Maggie Xinyue Hao
Video understanding is a fundamental ability required for artificially intelligent agents, including robots, self-driving cars, or interactive systems. Due to video's scale and temporal nature, existing techniques usually suffer from high complexity, expensive computation, and low accuracy. In this PhD, we will tackle both things at once by using attention. Learning to attend to the right parts of a video will help discard some of the least important parts, which will make processing faster. Learning to attend will likely also yield more accurate results, as it will discard information that can potentially be noisy. One of the main applications where we will test our findings is action recognition.

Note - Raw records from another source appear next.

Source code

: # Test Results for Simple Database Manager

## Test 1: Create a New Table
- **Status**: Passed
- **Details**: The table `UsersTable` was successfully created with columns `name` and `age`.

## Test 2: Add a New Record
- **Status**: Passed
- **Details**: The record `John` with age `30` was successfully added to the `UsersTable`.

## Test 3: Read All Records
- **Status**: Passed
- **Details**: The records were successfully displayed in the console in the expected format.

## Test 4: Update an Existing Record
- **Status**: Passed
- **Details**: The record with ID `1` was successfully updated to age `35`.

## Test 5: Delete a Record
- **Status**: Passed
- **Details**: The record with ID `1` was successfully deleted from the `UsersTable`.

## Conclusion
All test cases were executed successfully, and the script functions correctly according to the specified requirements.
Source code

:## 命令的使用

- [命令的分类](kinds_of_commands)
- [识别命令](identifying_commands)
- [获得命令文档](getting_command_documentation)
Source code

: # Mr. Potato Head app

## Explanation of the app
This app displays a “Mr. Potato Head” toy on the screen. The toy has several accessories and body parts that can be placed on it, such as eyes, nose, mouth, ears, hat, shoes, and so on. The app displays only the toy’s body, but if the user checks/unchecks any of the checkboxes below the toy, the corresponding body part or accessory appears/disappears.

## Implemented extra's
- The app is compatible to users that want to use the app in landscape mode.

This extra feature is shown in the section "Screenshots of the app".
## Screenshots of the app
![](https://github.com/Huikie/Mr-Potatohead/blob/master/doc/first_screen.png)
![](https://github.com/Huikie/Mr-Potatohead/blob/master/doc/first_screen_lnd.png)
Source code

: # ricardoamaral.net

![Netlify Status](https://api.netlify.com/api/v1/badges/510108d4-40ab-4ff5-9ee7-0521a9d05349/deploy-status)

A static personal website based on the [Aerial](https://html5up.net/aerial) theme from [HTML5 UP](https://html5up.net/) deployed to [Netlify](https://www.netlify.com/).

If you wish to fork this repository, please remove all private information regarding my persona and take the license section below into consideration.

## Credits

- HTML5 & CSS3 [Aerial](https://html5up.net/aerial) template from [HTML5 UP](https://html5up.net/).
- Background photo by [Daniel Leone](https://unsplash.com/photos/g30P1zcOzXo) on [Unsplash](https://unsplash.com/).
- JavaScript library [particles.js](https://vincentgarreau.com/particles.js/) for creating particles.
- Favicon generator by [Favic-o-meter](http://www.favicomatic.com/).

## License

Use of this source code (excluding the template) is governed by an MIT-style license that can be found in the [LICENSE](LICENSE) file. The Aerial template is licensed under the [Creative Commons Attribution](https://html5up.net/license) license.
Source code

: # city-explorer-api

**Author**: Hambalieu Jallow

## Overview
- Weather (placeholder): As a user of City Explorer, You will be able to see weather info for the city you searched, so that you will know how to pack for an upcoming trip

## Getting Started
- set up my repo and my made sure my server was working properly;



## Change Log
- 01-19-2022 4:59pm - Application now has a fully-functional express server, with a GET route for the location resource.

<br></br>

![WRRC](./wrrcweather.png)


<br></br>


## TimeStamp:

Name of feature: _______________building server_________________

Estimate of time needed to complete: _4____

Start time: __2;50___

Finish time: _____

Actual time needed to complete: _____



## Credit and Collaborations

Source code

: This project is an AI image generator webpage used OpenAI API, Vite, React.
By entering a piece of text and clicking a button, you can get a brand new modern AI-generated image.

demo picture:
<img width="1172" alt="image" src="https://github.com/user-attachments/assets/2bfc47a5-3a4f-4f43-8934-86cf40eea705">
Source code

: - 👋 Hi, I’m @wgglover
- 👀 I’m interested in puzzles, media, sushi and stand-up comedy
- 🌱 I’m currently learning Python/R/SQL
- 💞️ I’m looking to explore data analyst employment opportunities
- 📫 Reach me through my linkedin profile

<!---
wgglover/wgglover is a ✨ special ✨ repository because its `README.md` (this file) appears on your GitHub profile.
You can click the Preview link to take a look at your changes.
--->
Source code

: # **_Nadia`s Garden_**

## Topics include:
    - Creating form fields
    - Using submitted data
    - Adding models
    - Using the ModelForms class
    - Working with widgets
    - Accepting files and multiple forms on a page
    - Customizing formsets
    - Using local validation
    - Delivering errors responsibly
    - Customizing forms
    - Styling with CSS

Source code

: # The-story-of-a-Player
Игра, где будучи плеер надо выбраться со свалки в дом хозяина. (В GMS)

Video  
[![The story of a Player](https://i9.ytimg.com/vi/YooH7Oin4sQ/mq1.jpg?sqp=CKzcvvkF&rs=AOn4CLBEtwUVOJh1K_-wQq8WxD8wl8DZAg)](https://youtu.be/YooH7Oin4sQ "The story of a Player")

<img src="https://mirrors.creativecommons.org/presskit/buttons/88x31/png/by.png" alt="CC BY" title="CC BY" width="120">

PhD, Centre for Doctoral Training in Robotics & Autonomous Systems, University of Edinburgh, 2022-2026
MSc (with Distinction), Artificial Intelligence, University of Edinburgh, 2020-2021,
BEng, Telecommunications Engineer with Management, Beijing University of Posts and Telecommunications (BUPT), 2016-2020
Before starting my PhD studies, I worked as an algorithm engineer at ByteDance and Alibaba Group in China. Besides, I also worked as a research intern in lifelong learning at Intel Labs China and Tsinghua University during my undergraduate years. My research interests lie in deep learning and computer vision, especially video understanding and spatial-temporal modeling.